Validation impacts many critical aspects of your business from productivity to compliance to patient safety to product quality. It’s not enough, however, to have an effective validation process. To remain competitive and prepare your business for the future, you need an optimised validation process. This means lean validation.

A lean validation approach delivers everything you need from a validation process, but it achieves it as efficiently as possible.

This will save you money over the medium-to-long-term, although lean validation is about much more than this. It’s also about improving and enhancing your manufacturing, quality control, compliance, and product development processes overall.

The Problem with Validation

Validation is about ensuring your facility manufactures products of consistent quality while also providing documented evidence of this quality. It is also about ensuring systems (processes, equipment, machines) perform as per specification at each stage of the manufacturing process. Providing documentary evidence to prove this is also important.

The validation process is essential for product quality, compliance, and patient safety reasons, among others.

However, validation can be a long, drawn out, time-consuming, and inefficient process. This particularly applies when validation processes and systems are paper-based.

That said, validation can also be inefficient when all or part of the process is digitised, including when elements of validation are automated.

When validation is not efficient, your costs increase. It can also take longer to get products to market and it can reduce your competitiveness. It can also cause compliance issues in your business.

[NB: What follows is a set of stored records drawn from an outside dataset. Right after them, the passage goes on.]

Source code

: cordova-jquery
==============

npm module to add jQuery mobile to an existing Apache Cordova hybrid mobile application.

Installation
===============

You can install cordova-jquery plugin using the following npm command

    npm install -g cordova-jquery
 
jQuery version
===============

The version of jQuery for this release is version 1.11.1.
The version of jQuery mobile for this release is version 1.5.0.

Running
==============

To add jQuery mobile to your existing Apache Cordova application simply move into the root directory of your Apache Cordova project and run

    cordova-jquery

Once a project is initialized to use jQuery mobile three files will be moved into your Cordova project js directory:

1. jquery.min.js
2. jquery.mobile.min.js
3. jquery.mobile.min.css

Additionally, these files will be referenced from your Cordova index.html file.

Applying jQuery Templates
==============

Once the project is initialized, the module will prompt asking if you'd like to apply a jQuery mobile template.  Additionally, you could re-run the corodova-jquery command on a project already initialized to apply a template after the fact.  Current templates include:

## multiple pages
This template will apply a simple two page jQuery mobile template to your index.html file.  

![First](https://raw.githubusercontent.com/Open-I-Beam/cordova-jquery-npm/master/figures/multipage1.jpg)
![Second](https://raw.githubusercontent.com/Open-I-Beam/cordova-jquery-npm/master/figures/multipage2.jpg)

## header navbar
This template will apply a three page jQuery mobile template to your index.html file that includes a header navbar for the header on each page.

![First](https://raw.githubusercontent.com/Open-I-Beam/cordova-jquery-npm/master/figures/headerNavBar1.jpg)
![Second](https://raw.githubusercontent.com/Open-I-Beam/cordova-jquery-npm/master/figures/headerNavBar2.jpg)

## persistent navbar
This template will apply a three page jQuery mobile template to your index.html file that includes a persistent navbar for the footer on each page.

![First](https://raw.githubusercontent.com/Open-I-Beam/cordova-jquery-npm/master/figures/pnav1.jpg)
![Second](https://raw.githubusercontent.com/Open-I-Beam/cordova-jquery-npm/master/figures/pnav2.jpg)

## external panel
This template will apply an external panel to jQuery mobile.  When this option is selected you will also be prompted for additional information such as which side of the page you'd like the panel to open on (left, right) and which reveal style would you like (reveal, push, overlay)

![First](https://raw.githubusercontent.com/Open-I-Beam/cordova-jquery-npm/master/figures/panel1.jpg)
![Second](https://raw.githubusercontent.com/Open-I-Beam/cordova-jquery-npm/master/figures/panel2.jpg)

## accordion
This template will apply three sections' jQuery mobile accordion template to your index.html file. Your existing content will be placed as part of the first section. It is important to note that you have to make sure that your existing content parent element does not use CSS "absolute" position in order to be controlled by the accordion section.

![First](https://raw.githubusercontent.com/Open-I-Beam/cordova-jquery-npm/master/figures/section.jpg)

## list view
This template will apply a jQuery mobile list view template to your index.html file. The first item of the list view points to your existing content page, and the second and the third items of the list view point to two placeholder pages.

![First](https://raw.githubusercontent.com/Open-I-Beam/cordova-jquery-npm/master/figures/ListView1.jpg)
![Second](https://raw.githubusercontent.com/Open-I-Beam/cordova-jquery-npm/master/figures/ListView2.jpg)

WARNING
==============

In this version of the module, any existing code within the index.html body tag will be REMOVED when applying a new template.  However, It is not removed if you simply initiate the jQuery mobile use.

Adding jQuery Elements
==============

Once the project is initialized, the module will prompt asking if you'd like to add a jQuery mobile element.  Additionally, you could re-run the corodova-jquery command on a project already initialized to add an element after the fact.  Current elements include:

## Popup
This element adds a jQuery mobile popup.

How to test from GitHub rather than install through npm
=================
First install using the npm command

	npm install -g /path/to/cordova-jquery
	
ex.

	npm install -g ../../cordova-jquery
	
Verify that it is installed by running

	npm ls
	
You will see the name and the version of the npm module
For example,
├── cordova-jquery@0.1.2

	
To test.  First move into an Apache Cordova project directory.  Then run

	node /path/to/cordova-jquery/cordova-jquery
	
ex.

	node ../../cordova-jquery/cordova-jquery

The solution is lean validation.

Lean validation makes the process of validating your manufacturing processes as efficient as possible, saving you time and money.

What is Lean Validation?

Lean validation is about eliminating waste at all stages of the validation process. This makes the validation effort more efficient while also achieving your goals as a manufacturer in a highly regulated industry. Those goals include:

  • Establishing effective and efficient data collection and document control systems
  • Optimising quality and patient safety
  • Reducing risk in the manufacturing process
  • Ensuring your processes and products comply with regulations
  • Ensuring you have documentary evidence that you are in compliance with all regulations
  • Reducing waste throughout the manufacturing process
  • Exceeding GAMP 5 standards

How to Achieve Lean Validation

Lean validation doesn’t happen by accident. Instead, it requires participation from everyone involved as well as ongoing effort. This includes:

  • A strategic, high-level approach to validation where the goal is not just successful validation, but successful validation achieved as efficiently as possible
  • Buy-in from all those involved and accepting that, just because things have always been done this way, doesn’t mean they should be done like that in the future.
  • A focus on value throughout the validation process, i.e. questioning each step, process, action, or decision and asking if it adds value to the validation effort. The aim is to reduce or eliminate anything that doesn’t add value to the validation process. Examples of this include tests that don’t add value and testing duplication.

 

Making Lean Validation Work

 

Lean Validation in Practice

While each validation project is different, there are a number of best practices that are essential in most lean validation processes. Some examples include:

  • Class-based design or class-based programming – using this object-oriented programming approach to software development eliminates duplication, speeds up testing, and reduces the time it takes to develop code
  • Equivalency – identifying where equivalence occurs in processes, machines, and equipment to reduce duplication of effort
  • Build in quality – building in quality from the beginning will help reduce waste by, for example, creating repeatable validation processes
  • Automate – automating as much of the validation process as possible particularly data creation, storage, removal, and retrieval
  • Digitise processes – a good example is approval processes as they often present bottlenecks in validation. Digitising approvals will deliver efficiency savings.
  • Paperless systems – the use of validated paperless systems to reduce the potential for document loss and/or rework

Adapting and customising any validation process to ensure it meets the needs of your business is essential. However, a lean validation approach should always be central to the effort.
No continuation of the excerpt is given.